Why be a parish councillor? | Jonathan Wallcroft

North East Somerset Constituency is, largely, famous for our MP Jacob Rees-Mogg. The combination of the name of the constituency and our representative belies the fact that this is a seat that for 10/21 years of this century has been represented by a Labour MP. There are also many Labour Party representatives throughout the constituency. We have a 5 strong Labour Group on our Unitary Authority Council.

Then, like me, there are many Labour Party members who are parish councillors. I say many, because the exact numbers can be hard to pin down. Many parish councils are run on a non-partisan basis. It is not uncommon to have Labour Party members elected as independents at this level.

I joined the council as Labour member in 2019. I was co-opted because not enough candidates had stood during the main election in May. Like the other three Labour members elected at the time we stood in part due to the high chance of success despite the national environment. In 2011 a BNP representative was elected to our parish council unopposed when the Labour Party did not put a candidate up. This is not an uncommon occurrence due to the lack of candidates at this level and served as a salutary lesson for the local Labour Party about the dangers of not taking parish council elections seriously.

In March 2021 anyone following Labour twitter will have seen the stream of Labour candidates elected unopposed throughout the country – often in areas where there was previously little or no Labour support.

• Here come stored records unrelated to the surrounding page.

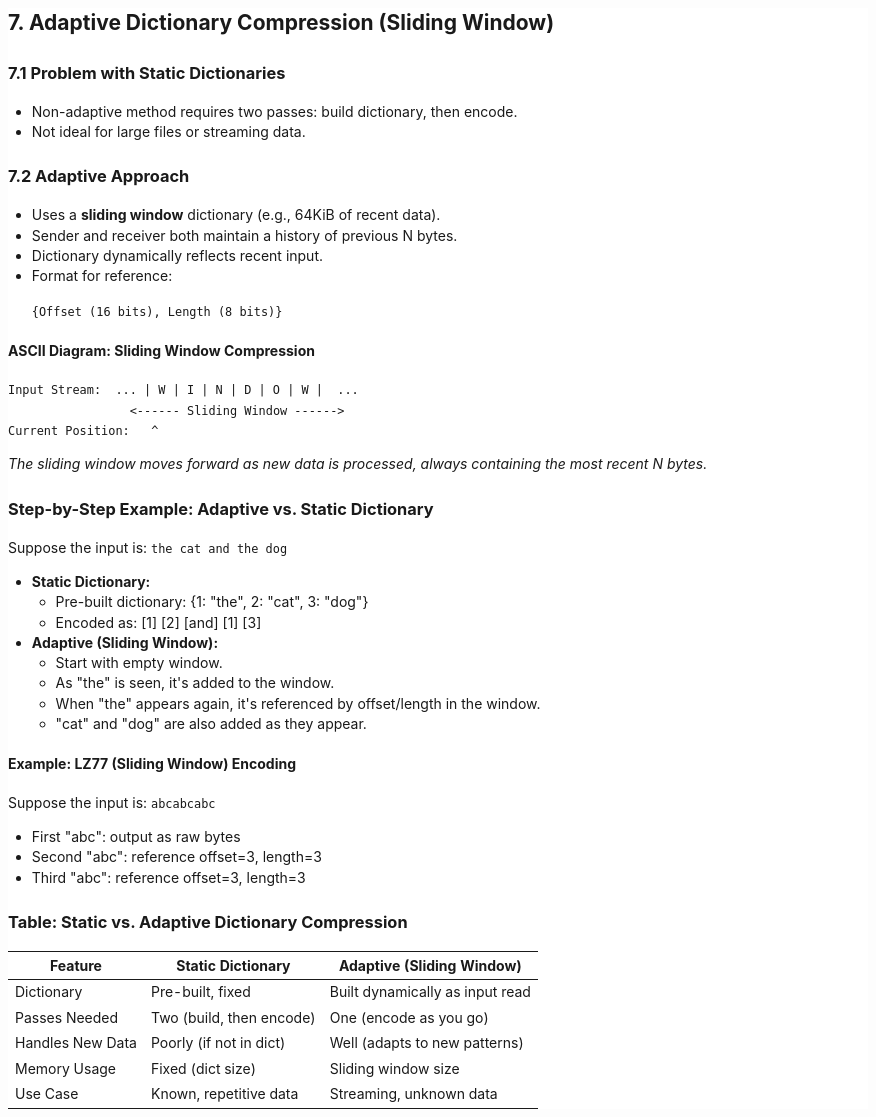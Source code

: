 
## 7. Adaptive Dictionary Compression (Sliding Window)

### 7.1 Problem with Static Dictionaries
- Non-adaptive method requires two passes: build dictionary, then encode.
- Not ideal for large files or streaming data.

### 7.2 Adaptive Approach
- Uses a **sliding window** dictionary (e.g., 64KiB of recent data).
- Sender and receiver both maintain a history of previous N bytes.
- Dictionary dynamically reflects recent input.
- Format for reference:
  ```plaintext
  {Offset (16 bits), Length (8 bits)}
  ```

#### ASCII Diagram: Sliding Window Compression
```
Input Stream:  ... | W | I | N | D | O | W |  ...
                 <------ Sliding Window ------>
Current Position:   ^
```
*The sliding window moves forward as new data is processed, always containing the most recent N bytes.*

### Step-by-Step Example: Adaptive vs. Static Dictionary
Suppose the input is: `the cat and the dog`
- **Static Dictionary:**
  - Pre-built dictionary: {1: "the", 2: "cat", 3: "dog"}
  - Encoded as: [1] [2] [and] [1] [3]
- **Adaptive (Sliding Window):**
  - Start with empty window.
  - As "the" is seen, it's added to the window.
  - When "the" appears again, it's referenced by offset/length in the window.
  - "cat" and "dog" are also added as they appear.

#### Example: LZ77 (Sliding Window) Encoding
Suppose the input is: `abcabcabc`
- First "abc": output as raw bytes
- Second "abc": reference offset=3, length=3
- Third "abc": reference offset=3, length=3

### Table: Static vs. Adaptive Dictionary Compression
| Feature         | Static Dictionary         | Adaptive (Sliding Window)      |
|----------------|--------------------------|-------------------------------|
| Dictionary     | Pre-built, fixed          | Built dynamically as input read|
| Passes Needed  | Two (build, then encode)  | One (encode as you go)        |
| Handles New Data| Poorly (if not in dict)  | Well (adapts to new patterns) |
| Memory Usage   | Fixed (dict size)         | Sliding window size           |
| Use Case       | Known, repetitive data    | Streaming, unknown data       |
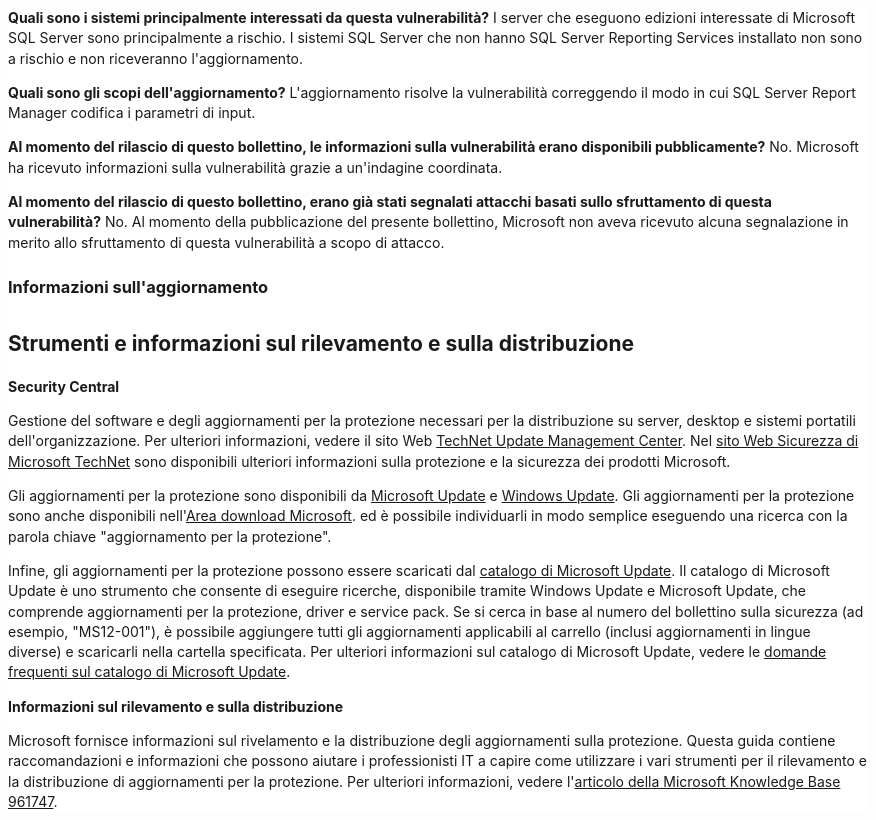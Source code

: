 **Quali sono i sistemi principalmente interessati da questa vulnerabilità?**
I server che eseguono edizioni interessate di Microsoft SQL Server sono principalmente a rischio. I sistemi SQL Server che non hanno SQL Server Reporting Services installato non sono a rischio e non riceveranno l'aggiornamento.

**Quali sono gli scopi dell'aggiornamento?**
L'aggiornamento risolve la vulnerabilità correggendo il modo in cui SQL Server Report Manager codifica i parametri di input.

**Al momento del rilascio di questo bollettino, le informazioni sulla vulnerabilità erano disponibili pubblicamente?**
No. Microsoft ha ricevuto informazioni sulla vulnerabilità grazie a un'indagine coordinata.

**Al momento del rilascio di questo bollettino, erano già stati segnalati attacchi basati sullo sfruttamento di questa vulnerabilità?**
No. Al momento della pubblicazione del presente bollettino, Microsoft non aveva ricevuto alcuna segnalazione in merito allo sfruttamento di questa vulnerabilità a scopo di attacco.

### Informazioni sull'aggiornamento

Strumenti e informazioni sul rilevamento e sulla distribuzione
--------------------------------------------------------------

<span></span>
**Security Central**

Gestione del software e degli aggiornamenti per la protezione necessari per la distribuzione su server, desktop e sistemi portatili dell'organizzazione. Per ulteriori informazioni, vedere il sito Web [TechNet Update Management Center](http://technet.microsoft.com/it-it/updatemanagement/default.aspx). Nel [sito Web Sicurezza di Microsoft TechNet](http://technet.microsoft.com/it-it/security/default.aspx) sono disponibili ulteriori informazioni sulla protezione e la sicurezza dei prodotti Microsoft.

Gli aggiornamenti per la protezione sono disponibili da [Microsoft Update](http://www.update.microsoft.com/microsoftupdate/v6/vistadefault.aspx?ln=it-it) e [Windows Update](http://www.update.microsoft.com/microsoftupdate/v6/vistadefault.aspx?ln=it-it). Gli aggiornamenti per la protezione sono anche disponibili nell'[Area download Microsoft](http://www.microsoft.com/downloads/it-it/default.aspx). ed è possibile individuarli in modo semplice eseguendo una ricerca con la parola chiave "aggiornamento per la protezione".

Infine, gli aggiornamenti per la protezione possono essere scaricati dal [catalogo di Microsoft Update](http://catalog.update.microsoft.com/v7/site/home.aspx). Il catalogo di Microsoft Update è uno strumento che consente di eseguire ricerche, disponibile tramite Windows Update e Microsoft Update, che comprende aggiornamenti per la protezione, driver e service pack. Se si cerca in base al numero del bollettino sulla sicurezza (ad esempio, "MS12-001"), è possibile aggiungere tutti gli aggiornamenti applicabili al carrello (inclusi aggiornamenti in lingue diverse) e scaricarli nella cartella specificata. Per ulteriori informazioni sul catalogo di Microsoft Update, vedere le [domande frequenti sul catalogo di Microsoft Update](http://catalog.update.microsoft.com/v7/site/faq.aspx).

**Informazioni sul rilevamento e sulla distribuzione**

Microsoft fornisce informazioni sul rivelamento e la distribuzione degli aggiornamenti sulla protezione. Questa guida contiene raccomandazioni e informazioni che possono aiutare i professionisti IT a capire come utilizzare i vari strumenti per il rilevamento e la distribuzione di aggiornamenti per la protezione. Per ulteriori informazioni, vedere l'[articolo della Microsoft Knowledge Base 961747](http://support.microsoft.com/kb/961747).
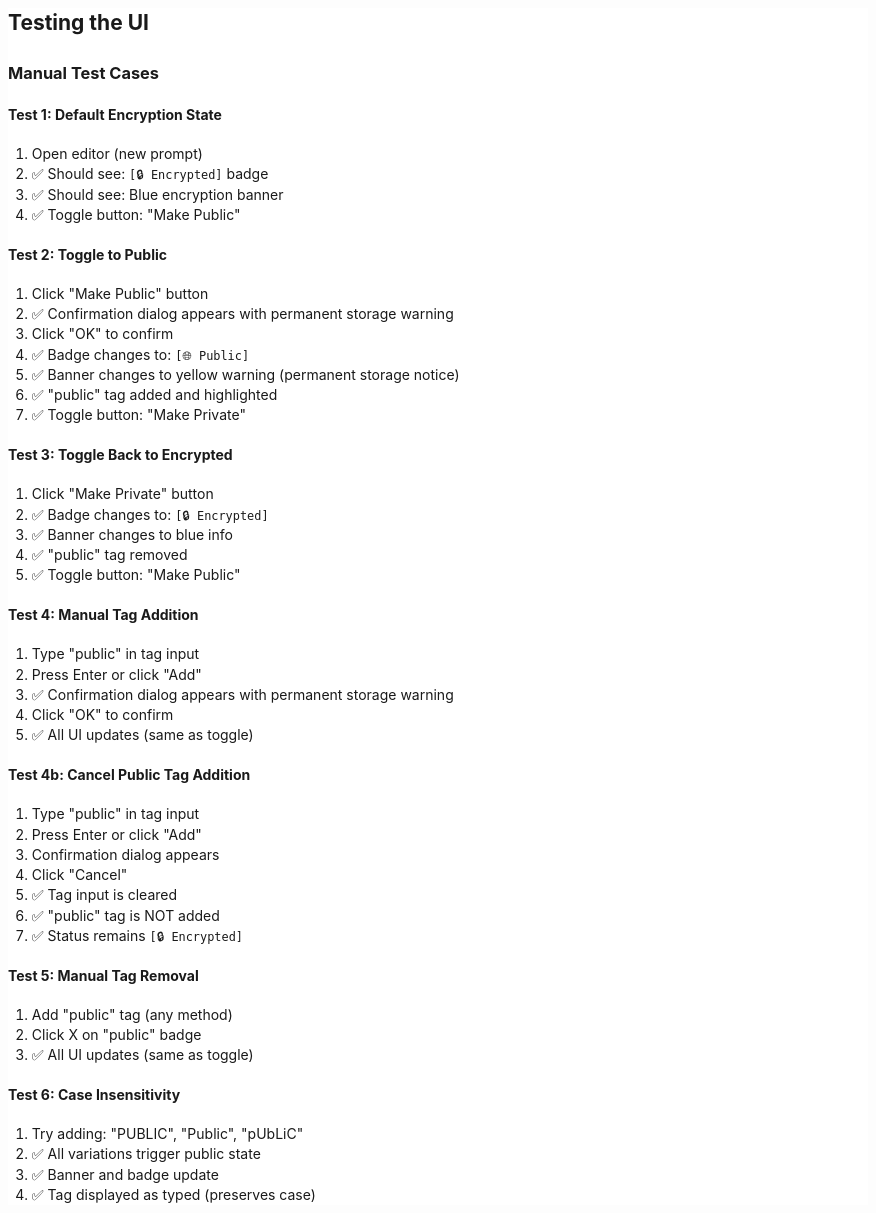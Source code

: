 
## Testing the UI

### Manual Test Cases

#### Test 1: Default Encryption State
1. Open editor (new prompt)
2. ✅ Should see: `[🔒 Encrypted]` badge
3. ✅ Should see: Blue encryption banner
4. ✅ Toggle button: "Make Public"

#### Test 2: Toggle to Public
1. Click "Make Public" button
2. ✅ Confirmation dialog appears with permanent storage warning
3. Click "OK" to confirm
4. ✅ Badge changes to: `[🌐 Public]`
5. ✅ Banner changes to yellow warning (permanent storage notice)
6. ✅ "public" tag added and highlighted
7. ✅ Toggle button: "Make Private"

#### Test 3: Toggle Back to Encrypted
1. Click "Make Private" button
2. ✅ Badge changes to: `[🔒 Encrypted]`
3. ✅ Banner changes to blue info
4. ✅ "public" tag removed
5. ✅ Toggle button: "Make Public"

#### Test 4: Manual Tag Addition
1. Type "public" in tag input
2. Press Enter or click "Add"
3. ✅ Confirmation dialog appears with permanent storage warning
4. Click "OK" to confirm
5. ✅ All UI updates (same as toggle)

#### Test 4b: Cancel Public Tag Addition
1. Type "public" in tag input
2. Press Enter or click "Add"
3. Confirmation dialog appears
4. Click "Cancel"
5. ✅ Tag input is cleared
6. ✅ "public" tag is NOT added
7. ✅ Status remains `[🔒 Encrypted]`

#### Test 5: Manual Tag Removal
1. Add "public" tag (any method)
2. Click X on "public" badge
3. ✅ All UI updates (same as toggle)

#### Test 6: Case Insensitivity
1. Try adding: "PUBLIC", "Public", "pUbLiC"
2. ✅ All variations trigger public state
3. ✅ Banner and badge update
4. ✅ Tag displayed as typed (preserves case)
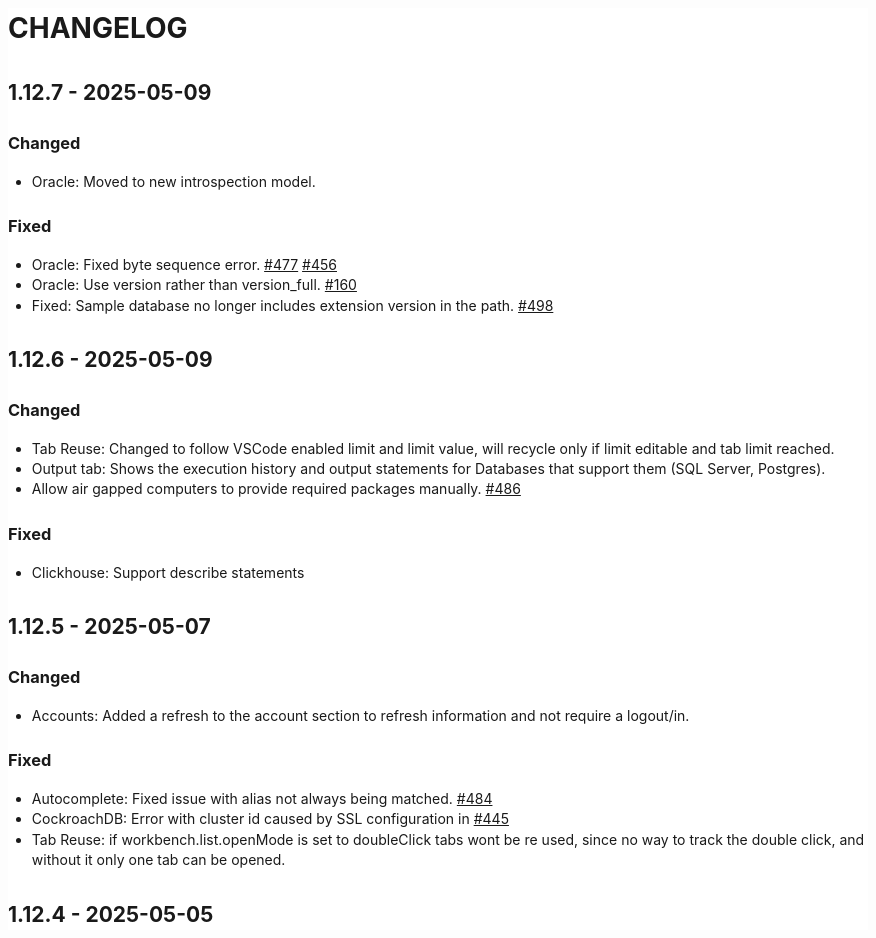 # CHANGELOG

## 1.12.7 - 2025-05-09

### Changed

- Oracle: Moved to new introspection model.

### Fixed

- Oracle: Fixed byte sequence error. [#477](https://github.com/dbcodeio/public/issues/477) [#456](https://github.com/dbcodeio/public/issues/456) 
- Oracle: Use version rather than version_full. [#160](https://github.com/dbcodeio/public/issues/160) 
- Fixed: Sample database no longer includes extension version in the path. [#498](https://github.com/dbcodeio/public/issues/498)

## 1.12.6 - 2025-05-09

### Changed

- Tab Reuse: Changed to follow VSCode enabled limit and limit value, will recycle only if limit editable and tab limit reached. 
- Output tab: Shows the execution history and output statements for Databases that support them (SQL Server, Postgres).
- Allow air gapped computers to provide required packages manually. [#486](https://github.com/dbcodeio/public/issues/486)

### Fixed

- Clickhouse: Support describe statements

## 1.12.5 - 2025-05-07

### Changed

- Accounts: Added a refresh to the account section to refresh information and not require a logout/in.

### Fixed

- Autocomplete: Fixed issue with alias not always being matched. [#484](https://github.com/dbcodeio/public/issues/484)
- CockroachDB: Error with cluster id caused by SSL configuration in [#445](https://github.com/dbcodeio/public/issues/445)
- Tab Reuse: if workbench.list.openMode is set to doubleClick tabs wont be re used, since no way to track the double click, and without it only one tab can be opened.

## 1.12.4 - 2025-05-05

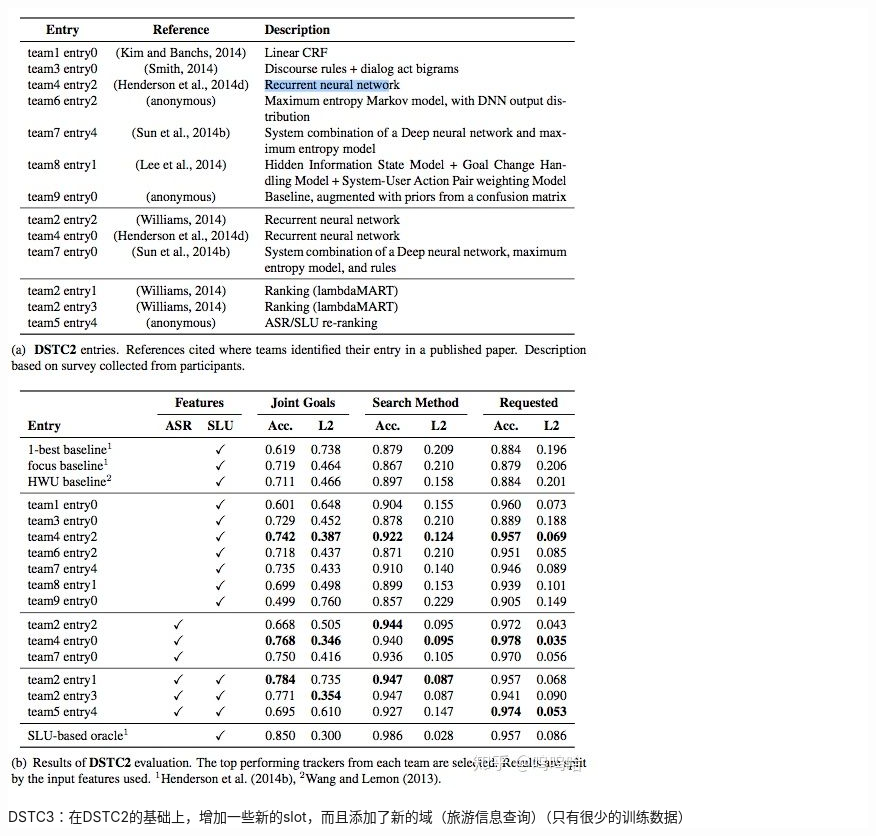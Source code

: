 ![img](imgs/v2-2d0454decaff95ac169725f549d6e5eb_1440w.jpg)

DSTC3：在DSTC2的基础上，增加一些新的slot，而且添加了新的域（旅游信息查询）（只有很少的训练数据）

During my tenure we have had to contend with the covid-19 pandemic. This pandemic has helped show the value of such community councils, with councillors from all party’s taking leading roles in the Community support groups to deliver food to those shielding. I helped organise a virtual high street to support local businesses.

Parish Councils can have an extensive array of issues under their purview. This means are often the first people approached by members of the public when there is an issue. Issues surrounding planning permission for new developments are often many peoples most lengthy (if not only) interaction with government.

This makes parish councils an invaluable resource for remaining in contact with the voters in our constituencies. In the past when this seat was held by Labour MP Dan Norris – now metro mayor – Labour parish councillors were a vital link between the MP and the constituents.

For Labour to make inroads in coastal and rural areas we cannot simply turn up every five years and compete in general elections. The groundwork needs to be built over the years through local elections. I’d encourage anyone living in an area that has a parish council to get involved and to put themselves forward as Labour Party candidates in the next election.